Bartolo Colon delivers a pitch in the first inning against...

Bartolo Colon delivers a pitch in the first inning against the Boston Red Sox at Fenway Park in Boston. (Aug. 5, 2011) Credit: Getty Images

BOSTON

Maybe it's the time lapse that makes it so simple. Fifty-six days had passed since the Yankees and Red Sox last met. At, say, 6 o'clock Friday evening at Fenway Park, you certainly didn't feel the sense that the Yankees cowered in the presence of their rivals.

And sure enough, the Yankees overcame an early departure by Bartolo Colon to defeat Boston and Jon Lester, 3-2, stopping the Bosox's roll of eight wins in nine rivalry games and, more important, grabbing exclusive control of the American League East penthouse.

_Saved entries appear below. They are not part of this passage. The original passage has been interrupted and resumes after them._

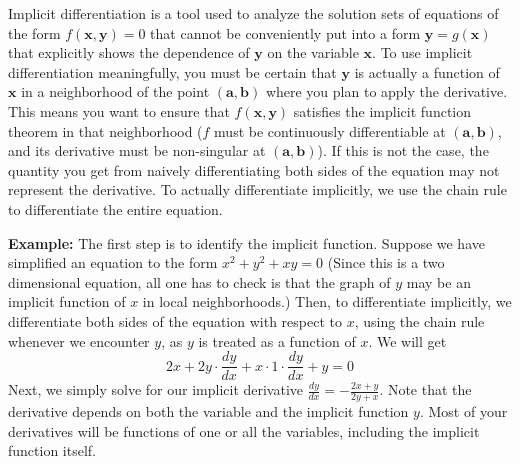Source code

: \documentclass[12pt]{article}
\begin{document}
Implicit differentiation is a tool used to analyze the solution sets of equations of the form $f(\mathbf{x}, \mathbf{y}) = 0$ that cannot be conveniently put into a form $\mathbf{y}=g(\mathbf{x})$ that explicitly shows the dependence of $\mathbf{y}$ on the variable $\mathbf{x}$. To use implicit differentiation meaningfully, you must be certain that $\mathbf{y}$ is actually a function of $\mathbf{x}$ in a neighborhood of the point $(\mathbf{a}, \mathbf{b})$ where you plan to apply the derivative. This means you want to ensure that $f(\mathbf{x}, \mathbf{y})$ satisfies the implicit function theorem in that neighborhood ($f$ must be continuously differentiable at $(\mathbf{a}, \mathbf{b})$, and its derivative must be non-singular at $(\mathbf{a}, \mathbf{b})$). If this is not the case, the quantity you get from naively differentiating both sides of the equation may not represent the derivative. To actually differentiate implicitly, we use the chain rule to differentiate the entire equation.

\textbf{Example:} The first step is to identify the implicit function. Suppose we have simplified an equation to the form $x^2 + y^2 + xy =0$ (Since this is a two dimensional equation, all one has to check is that the graph of $y$ may be an implicit function of $x$ in local neighborhoods.) Then, to differentiate implicitly, we differentiate both sides of the equation with respect to $x$, using the chain rule whenever we encounter $y$, as $y$ is treated as a function of $x$. We will get
$$2x + 2y\cdot \frac{dy}{dx} + x\cdot 1\cdot\frac{dy}{dx} + y = 0$$
Next, we simply solve for our implicit derivative $\frac{dy}{dx}=-\frac{2x+y}{2y+x}$. Note that the derivative depends on both the variable and the implicit function $y$. Most of your derivatives will be functions of one or all the variables, including the implicit function itself.

\end{document}
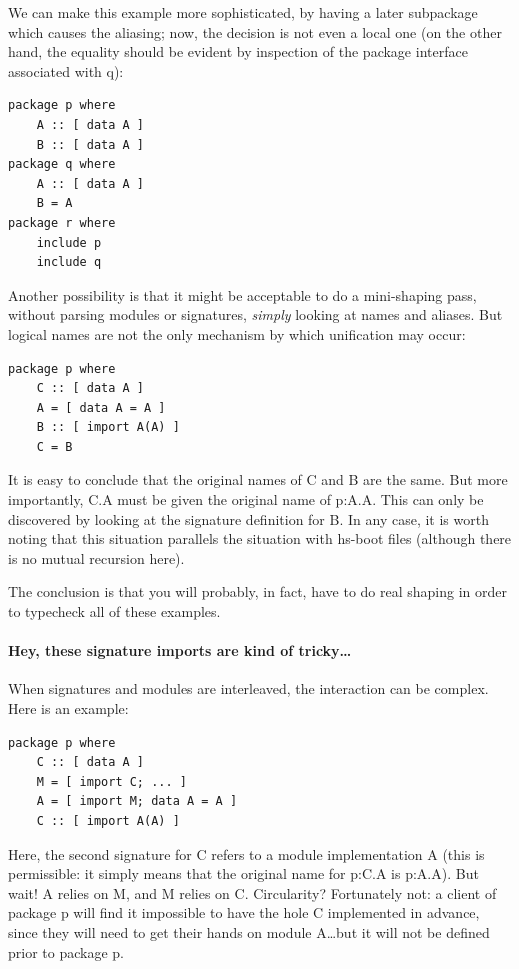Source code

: \documentclass{article}
\begin{document}
We can make this example more sophisticated, by having a later
subpackage which causes the aliasing; now, the decision is not even a
local one (on the other hand, the equality should be evident by inspection
of the package interface associated with q):

\begin{verbatim}
package p where
    A :: [ data A ]
    B :: [ data A ]
package q where
    A :: [ data A ]
    B = A
package r where
    include p
    include q
\end{verbatim}

Another possibility is that it might be acceptable to do a mini-shaping
pass, without parsing modules or signatures, \emph{simply} looking at
names and aliases.  But logical names are not the only mechanism by
which unification may occur:

\begin{verbatim}
package p where
    C :: [ data A ]
    A = [ data A = A ]
    B :: [ import A(A) ]
    C = B
\end{verbatim}

It is easy to conclude that the original names of C and B are the same.  But
more importantly, C.A must be given the original name of p:A.A.  This can only
be discovered by looking at the signature definition for B. In any case, it
is worth noting that this situation parallels the situation with hs-boot
files (although there is no mutual recursion here).

The conclusion is that you will probably, in fact, have to do real
shaping in order to typecheck all of these examples.

\paragraph{Hey, these signature imports are kind of tricky\ldots}

When signatures and modules are interleaved, the interaction can be
complex.  Here is an example:

\begin{verbatim}
package p where
    C :: [ data A ]
    M = [ import C; ... ]
    A = [ import M; data A = A ]
    C :: [ import A(A) ]
\end{verbatim}

Here, the second signature for C refers to a module implementation A
(this is permissible: it simply means that the original name for p:C.A
is p:A.A).  But wait! A relies on M, and M relies on C. Circularity?
Fortunately not: a client of package p will find it impossible to have
the hole C implemented in advance, since they will need to get their hands on module
A\ldots but it will not be defined prior to package p.
\end{document}
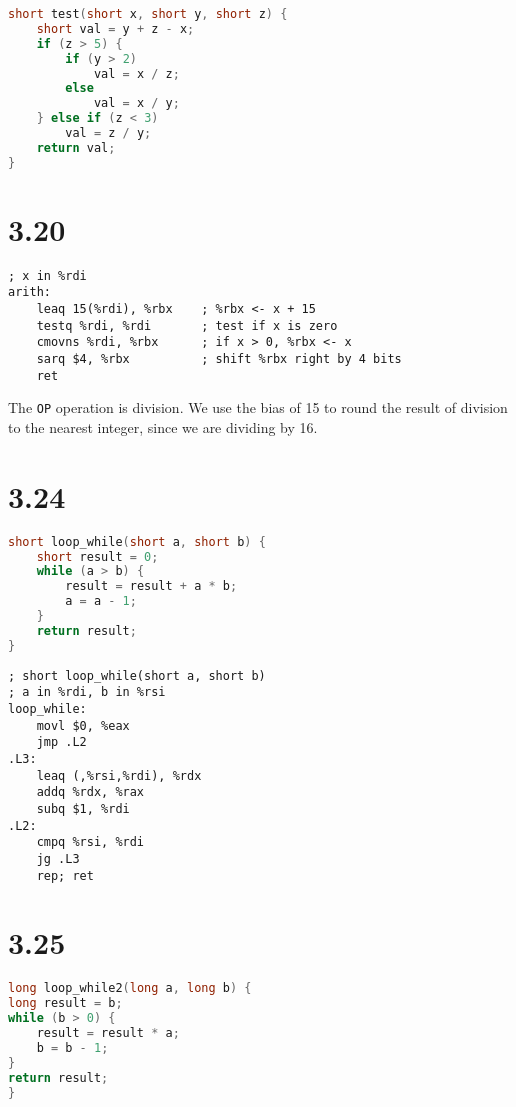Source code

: \documentclass{article}
\begin{document}
\begin{lstlisting}[language=C]
short test(short x, short y, short z) {
    short val = y + z - x;
    if (z > 5) {
        if (y > 2)
            val = x / z;
        else
            val = x / y;
    } else if (z < 3)
        val = z / y;
    return val;
}
\end{lstlisting}

\section*{3.20}

\begin{lstlisting}[language=myassembly]
; x in %rdi
arith:
    leaq 15(%rdi), %rbx    ; %rbx <- x + 15
    testq %rdi, %rdi       ; test if x is zero
    cmovns %rdi, %rbx      ; if x > 0, %rbx <- x
    sarq $4, %rbx          ; shift %rbx right by 4 bits
    ret
\end{lstlisting}

\noindent The \texttt{OP} operation is division. We use the bias of 15 to round the result of division to the nearest integer, since we are dividing by 16.

\section*{3.24}

\begin{lstlisting}[language=C]
short loop_while(short a, short b) {
    short result = 0;
    while (a > b) {
        result = result + a * b;
        a = a - 1;
    }
    return result;
}
\end{lstlisting}

\begin{lstlisting}[language=myassembly]
; short loop_while(short a, short b)
; a in %rdi, b in %rsi
loop_while:
    movl $0, %eax
    jmp .L2
.L3:
    leaq (,%rsi,%rdi), %rdx
    addq %rdx, %rax
    subq $1, %rdi
.L2:
    cmpq %rsi, %rdi
    jg .L3
    rep; ret
\end{lstlisting}

\newpage
\section*{3.25}

\begin{lstlisting}[language=C]
long loop_while2(long a, long b) {
long result = b;
while (b > 0) {
    result = result * a;
    b = b - 1;
}
return result;
}
\end{lstlisting}
\end{document}
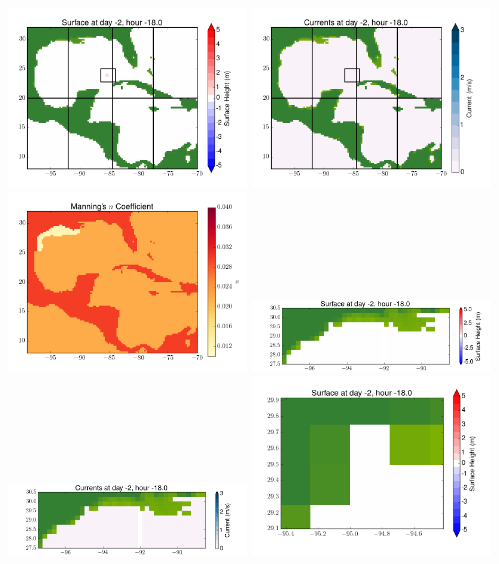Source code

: \documentclass[11pt]{article}
\begin{document}
\vskip 10pt 
\includegraphics[width=0.475\textwidth]{frame0006fig1.png}
\includegraphics[width=0.475\textwidth]{frame0006fig2.png}
\vskip 10pt 
\includegraphics[width=0.475\textwidth]{frame0006fig3.png}
\includegraphics[width=0.475\textwidth]{frame0006fig4.png}
\vskip 10pt 
\includegraphics[width=0.475\textwidth]{frame0006fig5.png}
\includegraphics[width=0.475\textwidth]{frame0006fig6.png}
\end{document}
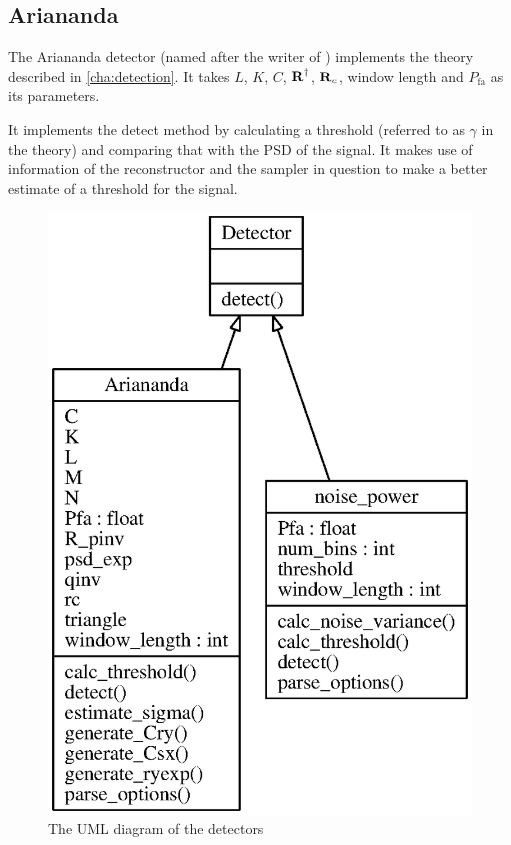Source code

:\documentclass[a4paper, openany, oneside]{memoir}
\begin{document}
\subsection{Ariananda}
\label{sub:ariananda}
The Ariananda detector (named after the writer of \cite{ariananda2012compressive}) implements the theory described in \cref{cha:detection}. It takes $L$, $K$, $C$, $\boldsymbol{\mathbf{R}}^\dagger$, $\boldsymbol{\mathbf{R}}_c$, window length and $P_{\text{fa}}$ as its parameters.

It implements the detect method by calculating a threshold (referred to as $\gamma$ in the theory) and comparing that with the PSD of the signal. It makes use of information of the reconstructor and the sampler in question to make a better estimate of a threshold for the signal.


\begin{figure}
    \centering
    \includegraphics[width=0.5\linewidth]{./figures/classes_detection.eps}
    \caption{The UML diagram of the detectors}
    \label{fig:umldetector}
\end{figure}
\end{document}
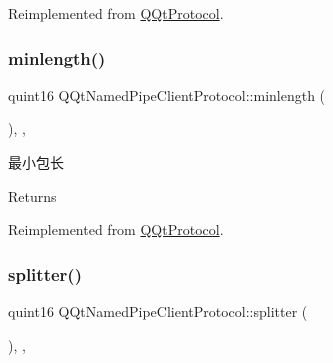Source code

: Reimplemented from \mbox{\hyperlink{class_q_qt_protocol_af41bc3116abbbcfc9af45e151a253ff7}{Q\+Qt\+Protocol}}.

\mbox{\label{class_q_qt_named_pipe_client_protocol_a2575aa4579cdf49b29c3a830e83d90a1}} 
\subsubsection{\texorpdfstring{minlength()}{minlength()}}
{\footnotesize\ttfamily quint16 Q\+Qt\+Named\+Pipe\+Client\+Protocol\+::minlength (\begin{DoxyParamCaption}{ }\end{DoxyParamCaption})\hspace{0.3cm}{\ttfamily [override]}, {\ttfamily [protected]}, {\ttfamily [virtual]}}



最小包长 

\begin{DoxyReturn}{Returns}

\end{DoxyReturn}


Reimplemented from \mbox{\hyperlink{class_q_qt_protocol_a2b00f53d3dd0eed817eeecff422891f3}{Q\+Qt\+Protocol}}.

\mbox{\label{class_q_qt_named_pipe_client_protocol_a909aa772837f6ee556d59fb7fbdb3f37}} 
\subsubsection{\texorpdfstring{splitter()}{splitter()}}
{\footnotesize\ttfamily quint16 Q\+Qt\+Named\+Pipe\+Client\+Protocol\+::splitter (\begin{DoxyParamCaption}\item[{const Q\+Byte\+Array \&}]{ }\end{DoxyParamCaption})\hspace{0.3cm}{\ttfamily [override]}, {\ttfamily [protected]}, {\ttfamily [virtual]}}



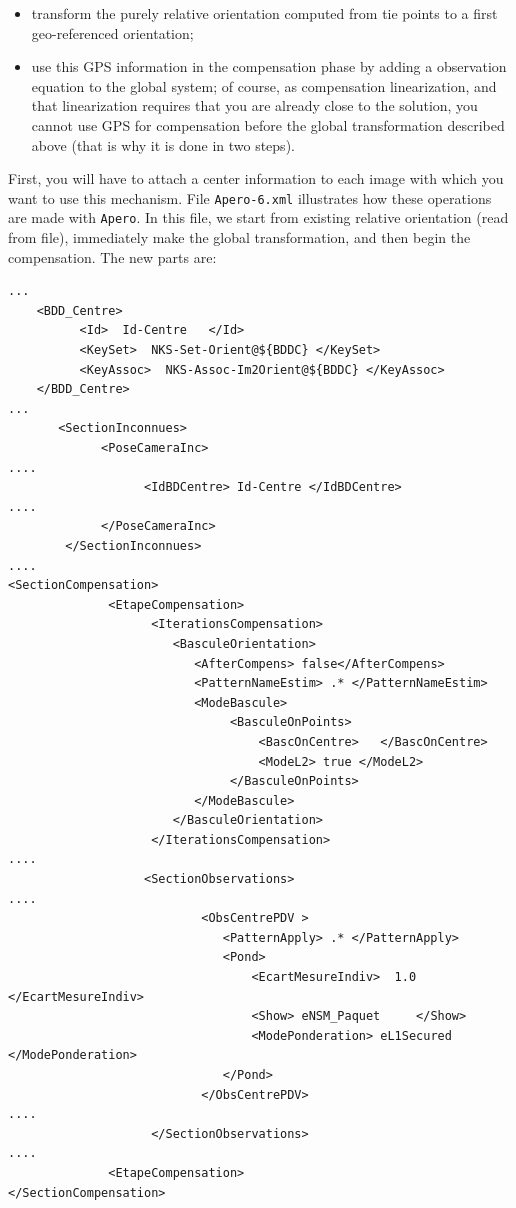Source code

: \begin{itemize}
   \item transform the purely relative orientation computed from tie points
         to a first geo-referenced orientation;

   \item use this GPS information in the compensation phase by adding a observation
         equation to the global system; of course, as compensation  linearization,
         and that linearization requires that you are already close to the solution,
         you cannot use GPS for compensation before  the global transformation
         described above (that is why it is done in two steps).

\end{itemize}

First, you will  have to attach a center information to each image with which you want
to use this mechanism.
File {\tt Apero-6.xml} illustrates how these operations are made with {\tt Apero}.
In this file, we start from existing relative orientation (read from file),
immediately make the global transformation, and then begin the compensation.
The new parts are:

{\scriptsize
\begin{verbatim}
...
    <BDD_Centre>
          <Id>  Id-Centre   </Id>
          <KeySet>  NKS-Set-Orient@${BDDC} </KeySet>
          <KeyAssoc>  NKS-Assoc-Im2Orient@${BDDC} </KeyAssoc>
    </BDD_Centre>
...
       <SectionInconnues>
             <PoseCameraInc>
....
                   <IdBDCentre> Id-Centre </IdBDCentre>
....
             </PoseCameraInc>
        </SectionInconnues>
....
<SectionCompensation>
              <EtapeCompensation>
                    <IterationsCompensation>
                       <BasculeOrientation>
                          <AfterCompens> false</AfterCompens>
                          <PatternNameEstim> .* </PatternNameEstim>
                          <ModeBascule>
                               <BasculeOnPoints>
                                   <BascOnCentre>   </BascOnCentre>
                                   <ModeL2> true </ModeL2>
                               </BasculeOnPoints>
                          </ModeBascule>
                       </BasculeOrientation>
                    </IterationsCompensation>
....
                   <SectionObservations>
....
                           <ObsCentrePDV >
                              <PatternApply> .* </PatternApply>
                              <Pond>
                                  <EcartMesureIndiv>  1.0 </EcartMesureIndiv>
                                  <Show> eNSM_Paquet     </Show>
                                  <ModePonderation> eL1Secured </ModePonderation>
                              </Pond>
                           </ObsCentrePDV>
....
                    </SectionObservations>
....
              <EtapeCompensation>
</SectionCompensation>
\end{verbatim}
}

"Whatever happened in the past is past. You just start counting now," said Mariano Rivera, the Yankees' calmest person ever and, not coincidentally, all-world closer. "That's what we think. We're playing today. We don't think yesterday or tomorrow until it comes."

That's the proper attitude for the players, but management has to contemplate the bigger picture. And while beating the Red Sox can only help the Yankees' collective psyche, there wasn't much reason to doubt the team's mental health in the first place.

So the Yankees should take note of Colon's outing and regard it as another reason to keep all six of their starting pitchers around. To utilize a six-man rotation at least part of the time.

Colon threw 94 pitches and picked up 14 outs, and he seemed fully out of gas on this cool night. That's a testament to the Red Sox lineup, but also probably a question of how much Colon has to give. As it turned out, Joe Girardi intelligently lifted Colon for Boone Logan, who struck out Adrian Gonzalez to escape a bases-loaded, two-out jam in the fifth. The Yankees scored all three runs right after that in the top of the sixth.

"Bart's sort of in uncharted waters, if you look at the last five years," Girardi said before the game. "Freddy [Garcia] is on pace to blow by what he's thrown at any point in the last five years. We just want to make sure that our pitchers are staying strong, and that they're healthy."

Girardi wants to preserve Colon and Garcia as much as he can. He doesn't want to bail yet on A.J. Burnett, who's coming off his worst start of the season.

And then there are the youngsters, Phil Hughes and Ivan Nova, who can be optioned to the minors but who have offered glimpses that they can be part of the postseason solution.

Colon's start finished one round of the six-man rotation, necessitated by a July 30 doubleheader against Baltimore. Girardi, quite out of character, said Friday that Hughes will work out of the bullpen Saturday and Sunday, a concession to the powerful Red Sox offense. If Hughes pitches in relief this weekend, Girardi said, he'll be out of commission for his slated Tuesday night start against the Angels.

That seems like a tactic to buy time. To see if Nova can put up another impressive outing. To see if Burnett can bounce back. And to keep giving Colon and Garcia extra rest.

The primary disincentive for a six-man rotation, as repeatedly stated by the Yankees, is that Burnett and CC Sabathia prefer to pitch on four days' rest.

Well, Burnett has lost the right to dictate the timing of his starts. And Sabathia? Girardi mentioned the possibility of resting certain guys through a turn -- giving Burnett time to work in the bullpen or simply resting Colon and Garcia both make sense -- which would allow Sabathia to keep on his turn. Besides, in 2009, Sabathia made his final four starts of the regular season on at least five days' rest.

To push along the young guys and protect the old guys, the Yankees should stick with six. It's their best chance for outlasting the Red Sox when the stakes are highest.